Sie sind radikal und ihr Vertrauen in die Politik geht gegen Null - etwa 40 Prozent der Venezolaner sollen weder der Regierung noch der Opposition anhängen. Mit dem zersplitterten Oppositionsbündnis und Abtrünnigen aus dem Regierungslager verbindet sie dennoch ein Ziel.

Von Ann-Katrin Mellmann | 08.08.2017
    Oppositionelle Aktivisten sitzen vor einer einer Wand mit der Aufschrift "Hambre - Hunger"
    "Hambre - Hunger" haben venezolanische Aktivisten auf einer Wand geschrieben. Die Widerstands-Gruppe in Venezuela gilt als radikal, aber unpolitisch - und wachsend. (AFP / Ronaldo Schemidt)
    "Wer sind wir? - Der Widerstand", rufen junge Maskierte in die Kameras. "Wir wollen Freiheit".

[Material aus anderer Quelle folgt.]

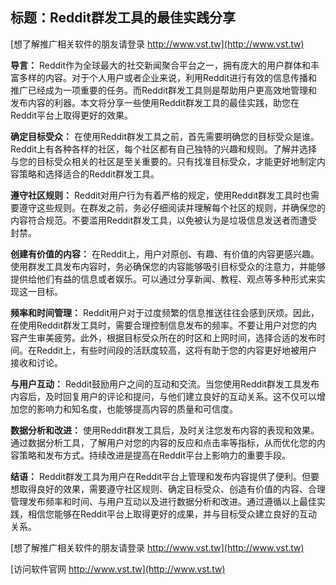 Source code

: ## **标题：Reddit群发工具的最佳实践分享**

[想了解推广相关软件的朋友请登录 http://www.vst.tw](http://www.vst.tw)

**导言：**
Reddit作为全球最大的社交新闻聚合平台之一，拥有庞大的用户群体和丰富多样的内容。对于个人用户或者企业来说，利用Reddit进行有效的信息传播和推广已经成为一项重要的任务。而Reddit群发工具则是帮助用户更高效地管理和发布内容的利器。本文将分享一些使用Reddit群发工具的最佳实践，助您在Reddit平台上取得更好的效果。

**确定目标受众：**
在使用Reddit群发工具之前，首先需要明确您的目标受众是谁。Reddit上有各种各样的社区，每个社区都有自己独特的兴趣和规则。了解并选择与您的目标受众相关的社区是至关重要的。只有找准目标受众，才能更好地制定内容策略和选择适合的Reddit群发工具。

**遵守社区规则：**
Reddit对用户行为有着严格的规定，使用Reddit群发工具时也需要遵守这些规则。在群发之前，务必仔细阅读并理解每个社区的规则，并确保您的内容符合规范。不要滥用Reddit群发工具，以免被认为是垃圾信息发送者而遭受封禁。

**创建有价值的内容：**
在Reddit上，用户对原创、有趣、有价值的内容更感兴趣。使用群发工具发布内容时，务必确保您的内容能够吸引目标受众的注意力，并能够提供给他们有益的信息或者娱乐。可以通过分享新闻、教程、观点等多种形式来实现这一目标。

**频率和时间管理：**
Reddit用户对于过度频繁的信息推送往往会感到厌烦。因此，在使用Reddit群发工具时，需要合理控制信息发布的频率。不要让用户对您的内容产生审美疲劳。此外，根据目标受众所在的时区和上网时间，选择合适的发布时间。在Reddit上，有些时间段的活跃度较高，这将有助于您的内容更好地被用户接收和讨论。

**与用户互动：**
Reddit鼓励用户之间的互动和交流。当您使用Reddit群发工具发布内容后，及时回复用户的评论和提问，与他们建立良好的互动关系。这不仅可以增加您的影响力和知名度，也能够提高内容的质量和可信度。

**数据分析和改进：**
使用Reddit群发工具后，及时关注您发布内容的表现和效果。通过数据分析工具，了解用户对您的内容的反应和点击率等指标，从而优化您的内容策略和发布方式。持续改进是提高在Reddit平台上影响力的重要手段。

**结语：**
Reddit群发工具为用户在Reddit平台上管理和发布内容提供了便利。但要想取得良好的效果，需要遵守社区规则、确定目标受众、创造有价值的内容、合理管理发布频率和时间、与用户互动以及进行数据分析和改进。通过遵循以上最佳实践，相信您能够在Reddit平台上取得更好的成果，并与目标受众建立良好的互动关系。

[想了解推广相关软件的朋友请登录 http://www.vst.tw](http://www.vst.tw)


[访问软件官网 http://www.vst.tw](http://www.vst.tw)
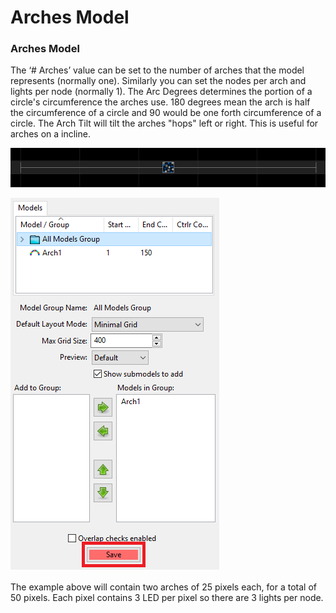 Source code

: # Arches Model

### Arches Model

The ‘\# Arches’ value can be set to the number of arches that the model represents \(normally one\).  Similarly you can set the nodes per arch and lights per node \(normally 1\). The Arc Degrees determines the portion of a circle's circumference the arches use. 180 degrees mean the arch is half the circumference of a circle and 90 would be one forth circumference of a circle. The Arch Tilt will tilt the arches "hops" left or right. This is useful for arches on a incline. 

![](../../../.gitbook/assets/image%20%28478%29.png)

![](../../../.gitbook/assets/image%20%28507%29.png)

The example above will contain two arches of 25 pixels each, for a total of 50 pixels. Each pixel contains 3 LED per pixel so there are 3 lights per node.

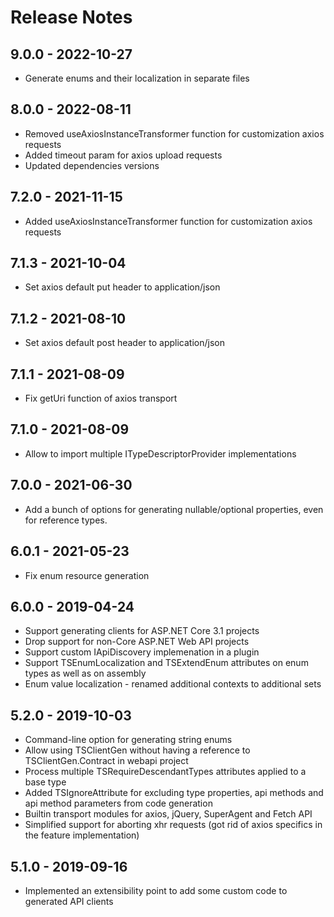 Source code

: # Release Notes

## 9.0.0 - 2022-10-27
- Generate enums and their localization in separate files

## 8.0.0 - 2022-08-11
- Removed useAxiosInstanceTransformer function for customization axios requests
- Added timeout param for axios upload requests
- Updated dependencies versions

## 7.2.0 - 2021-11-15
- Added useAxiosInstanceTransformer function for customization axios requests

## 7.1.3 - 2021-10-04
- Set axios default put header to application/json

## 7.1.2 - 2021-08-10
- Set axios default post header to application/json

## 7.1.1 - 2021-08-09
- Fix getUri function of axios transport

## 7.1.0 - 2021-08-09
- Allow to import multiple ITypeDescriptorProvider implementations

## 7.0.0 - 2021-06-30
- Add a bunch of options for generating nullable/optional properties, even for reference types.

## 6.0.1 - 2021-05-23

- Fix enum resource generation

## 6.0.0 - 2019-04-24

* Support generating clients for ASP.NET Core 3.1 projects
* Drop support for non-Core ASP.NET Web API projects
* Support custom IApiDiscovery implemenation in a plugin
* Support TSEnumLocalization and TSExtendEnum attributes on enum types as well as on assembly
* Enum value localization - renamed additional contexts to additional sets

## 5.2.0 - 2019-10-03

* Command-line option for generating string enums
* Allow using TSClientGen without having a reference to TSClientGen.Contract in webapi project
* Process multiple TSRequireDescendantTypes attributes applied to a base type
* Added TSIgnoreAttribute for excluding type properties, api methods and api method parameters from code generation
* Builtin transport modules for axios, jQuery, SuperAgent and Fetch API
* Simplified support for aborting xhr requests (got rid of axios specifics in the feature implementation)

## 5.1.0 - 2019-09-16

* Implemented an extensibility point to add some custom code to generated API clients
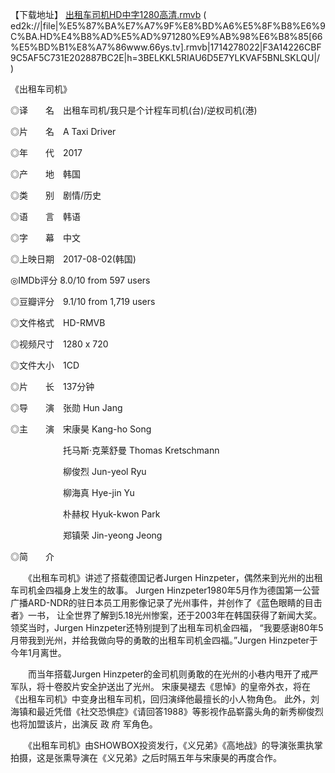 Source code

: 【下载地址】
[出租车司机HD中字1280高清.rmvb](ed2k://|file|%E5%87%BA%E7%A7%9F%E8%BD%A6%E5%8F%B8%E6%9C%BA.HD%E4%B8%AD%E5%AD%971280%E9%AB%98%E6%B8%85[66%E5%BD%B1%E8%A7%86www.66ys.tv].rmvb|1714278022|F3A14226CBF9C5AF5C731E202887BC2E|h=3BELKKL5RIAU6D5E7YLKVAF5BNLSKLQU|/
) ( ed2k://|file|%E5%87%BA%E7%A7%9F%E8%BD%A6%E5%8F%B8%E6%9C%BA.HD%E4%B8%AD%E5%AD%971280%E9%AB%98%E6%B8%85[66%E5%BD%B1%E8%A7%86www.66ys.tv].rmvb|1714278022|F3A14226CBF9C5AF5C731E202887BC2E|h=3BELKKL5RIAU6D5E7YLKVAF5BNLSKLQU|/
 ) 

《出租车司机》

◎译　　名　出租车司机/我只是个计程车司机(台)/逆权司机(港)

◎片　　名　A Taxi Driver

◎年　　代　2017

◎产　　地　韩国

◎类　　别　剧情/历史

◎语　　言　韩语

◎字　　幕　中文

◎上映日期　2017-08-02(韩国)

◎IMDb评分  8.0/10 from 597 users

◎豆瓣评分　9.1/10 from 1,719 users

◎文件格式　HD-RMVB

◎视频尺寸　1280 x 720

◎文件大小　1CD

◎片　　长　137分钟

◎导　　演　张勋 Hun Jang

◎主　　演　宋康昊 Kang-ho Song

　　　　　　托马斯·克莱舒曼 Thomas Kretschmann
      
　　　　　　柳俊烈 Jun-yeol Ryu
      
　　　　　　柳海真 Hye-jin Yu
      
　　　　　　朴赫权 Hyuk-kwon Park
      
　　　　　　郑镇荣 Jin-yeong Jeong
      

◎简　　介

　　《出租车司机》讲述了搭载德国记者Jurgen Hinzpeter，偶然来到光州的出租车司机金四福身上发生的故事。
  Jurgen Hinzpeter1980年5月作为德国第一公营广播ARD-NDR的驻日本员工用影像记录了光州事件，并创作了《蓝色眼睛的目击者》一书，
  让全世界了解到5.18光州惨案，还于2003年在韩国获得了新闻大奖。领奖当时，Jurgen Hinzpeter还特别提到了出租车司机金四福，
  “我要感谢80年5月带我到光州，并给我做向导的勇敢的出租车司机金四福。”Jurgen Hinzpeter于今年1月离世。

　　而当年搭载Jurgen Hinzpeter的金司机则勇敢的在光州的小巷内甩开了戒严军队，将十卷胶片安全护送出了光州。
  宋康昊褪去《思悼》的皇帝外衣，将在《出租车司机》中变身出租车司机，回归演绎他最擅长的小人物角色。
  此外，刘海镇和最近凭借《社交恐惧症》《请回答1988》等影视作品崭露头角的新秀柳俊烈也将加盟该片，出演反 政 府 军角色。

　　《出租车司机》由SHOWBOX投资发行，《义兄弟》《高地战》的导演张熏执掌拍摄，这是张熏导演在《义兄弟》之后时隔五年与宋康昊的再度合作。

    Seit Anfang April ziehen sie dafür Tag für Tag bewaffnet mit Knüppeln und Molotovcocktails in die Schlacht gegen Venezuelas Sicherheitskräfte. Weil sie genug haben von der Krise.
    "Wahlen wollen wir nicht, sondern dass die Regierung einfach verschwindet. Wir wollen, dass der Mangel endet. Es gibt nichts zu essen. Wir wollen Arbeit und genug Geld, damit wir uns ein Moped oder Auto leisten können. Unser Geld reicht aber nicht mal für Lebensmittel. Wir sind keine Terroristen, sondern Schüler, Studenten und Arbeiter."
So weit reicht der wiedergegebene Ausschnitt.